Thursday, October 28, 2010

Wholemeal sourdough with cereals and seeds

I started out with the idea of making one of those dense, seed-filled 'German' loaves, but somehow things changed along the way. First off, I came back with a bag of mixed cereal flakes from my local wholefood store (oats, wheat, barley, rye, malted corn) and some sunflower seeds, together with a bag of 'semi-wholemeal flour' (whatever that means). Then I opened the fridge and found my wonderful starter staring at me reproachfully, so I ditched the idea of using instant yeast and went back to sourdough. And finally I cast around on the net for recipes but didn't find anythng I liked, so decided to adapt my own. Surprisingly enough, it came out quite close to my original intention: dense and moist without being heavy, and packed with flavour.

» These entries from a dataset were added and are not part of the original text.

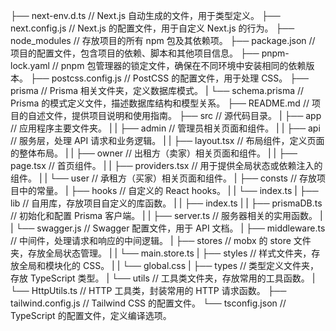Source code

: ├── next-env.d.ts           // Next.js 自动生成的文件，用于类型定义。
├── next.config.js          // Next.js 的配置文件，用于自定义 Next.js 的行为。
├── node_modules            // 存放项目的所有 npm 包及其依赖项。
├── package.json            // 项目的配置文件，包含项目的依赖、脚本和其他项目信息。
├── pnpm-lock.yaml          // pnpm 包管理器的锁定文件，确保在不同环境中安装相同的依赖版本。
├── postcss.config.js       // PostCSS 的配置文件，用于处理 CSS。
├── prisma                  // Prisma 相关文件夹，定义数据库模式。
|  └── schema.prisma        // Prisma 的模式定义文件，描述数据库结构和模型关系。
├── README.md               // 项目的自述文件，提供项目说明和使用指南。
├── src                     // 源代码目录。
|  ├── app                  // 应用程序主要文件夹。
|  |  ├── admin             // 管理员相关页面和组件。
|  |  ├── api               // 服务层，处理 API 请求和业务逻辑。
|  |  ├── layout.tsx        // 布局组件，定义页面的整体布局。
|  |  ├── owner             // 出租方（卖家）相关页面和组件。
|  |  ├── page.tsx          // 首页组件。
|  |  ├── providers.tsx     // 用于提供全局状态或依赖注入的组件。
|  |  └── user              // 承租方（买家）相关页面和组件。
|  ├── consts               // 存放项目中的常量。
|  ├── hooks                // 自定义的 React hooks。
|  |  └── index.ts
|  ├── lib                  // 自用库，存放项目自定义的库函数。
|  |  ├── index.ts
|  |  ├── prismaDB.ts       // 初始化和配置 Prisma 客户端。
|  |  ├── server.ts         // 服务器相关的实用函数。
|  |  └── swagger.js        // Swagger 配置文件，用于 API 文档。
|  ├── middleware.ts        // 中间件，处理请求和响应的中间逻辑。
|  ├── stores               // mobx 的 store 文件夹，存放全局状态管理。
|  |  └── main.store.ts
|  ├── styles               // 样式文件夹，存放全局和模块化的 CSS。
|  |  └── global.css
|  ├── types                // 类型定义文件夹，存放 TypeScript 类型。
|  └── utils                // 工具类文件夹，存放常用的工具函数。
|     └── HttpUtils.ts      // HTTP 工具类，封装常用的 HTTP 请求函数。
├── tailwind.config.js      // Tailwind CSS 的配置文件。
└── tsconfig.json           // TypeScript 的配置文件，定义编译选项。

Makes 2 medium-sized loaves


100g mixed cereal flakes (see above)
200g warm water

200g sourdough starter (60% hydration)
200g wholemeal flour
200g white flour
300g warm water
10g salt
50g sunflower seeds

  1. Weigh the cereal flakes into a bowl, cover with 200g of warm water and set aside. After 10 minutes, strain the cereal flakes in a colander and squeeze out any excess water. Measure 300g of warm water into a large bowl, add the sourdough starter to it, break the starter into very small pieces and mix thoroughly so that there are no lumps. Add the wholemeal and white flour, strained cereal flakes, salt and sunflower seeds to the wet starter mixture, and mix very well with a spoon until it comes together.
  2. With the dough still in the bowl, stretch and fold it, leave to rest for 15 minutes (placing the bowl inside a plastic bag), then stretch and fold three more times, leaving a 15 minute interval each time. Put the bowl back inside the plastic bag and leave to rest for an hour.
  3. Oil two medium-sized loaf tins very thoroughly. Turn the dough out onto a floured surface and divide in half. Flatten each piece out into a rough rectangle, then form into a loaf by stretching and folding into the centre. Once you have a nice loaf shape, transfer to the tin. Repeat with the other piece, then place the tins inside a large plastic bag and leave to prove for about 4 hours at room temperature, until doubled in size. (See photo.) An hour before your loaves are due to finish proving, set the oven to 240oC.
  4. Remove the loaf tins from the bag, slash the loaves  lengthwise with a sharp knife or lame, open the oven and spray it with plenty of water, transfer the loaf tins to the oven and close the door. After 10 minutes, reduce the heat to 220oC, and bake for a further 25 minutes until the loaves are nice and brown. Remove loaves from oven, turn out of tins and leave to cool on a wire rack. (See photo.)

dough with cereal incorporated

shaped loaves in tin

risen loaves ready for oven

baked loaves

I really enjoyed making these. I've spent a good few months mastering my sourdough and learning how to work with wetter dough (high hydration, for us bread techies), and it was very satisfying to be able to apply what I've learned by coming up with something quite different. The underlying dough is the same, but I changed the type of flour, added cereals and seeds, had to come up with a pre-soaking technique and baked in tins to create a denser loaf. I was worried it would all end in disaster, but the end result, though I say it myself, was a triumph! Hurrah. (And now back to that translation whose deadline just crept a bit closer while I was skiving off in the kitchen.)